Нары перестали скрипеть, потом взвыли, когда Ольга подскочила с них. Она недоверчиво ощупывала стену, гадала, не померещился ли ей этот голос.
– Это я, – сказал я. – Не радио, не Христос за стенкой. Чего ругаешься, говорю?
– А что мне делать, Карнаш? – забормотала Ольга. – Аллилуйю петь о свершившейся благодати?
– Но ты же женщина…
Она отрывисто рассмеялась:
– Я практически мертвая женщина. И ты такой же. И не важно, что я огрела по пузу коротышку – нас бы все равно не выпустили.
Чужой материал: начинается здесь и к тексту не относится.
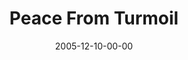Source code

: ---
layout: message
category: message
series: "An Unexpected Interruption of Scandalous Love"
title: "Peace From Turmoil"
date: 2005-12-10-00-00
message_id: 90
audio: "http://s3.amazonaws.com/crossroads-media/media/legacy/mp3/AUIOSL_02_12-11-05_Peace_From_Turmoil.mp3"
audio-duration: "37:10"
explicit: "N"
---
Тебе еще хорошо, Карнаш – тебя просто убьют. А вот меня… – Она помолчала, видно, представила мерцающий в перспективе праздник животного секса. – О, боже, я просто в шоке, у меня дух захватывает… Кстати, Карнаш, – голос ее немного изменился, – что бы ты ни думал про меня, а я оценила, что ты за меня вступился. Спасибо, ты не такой уж эгоист…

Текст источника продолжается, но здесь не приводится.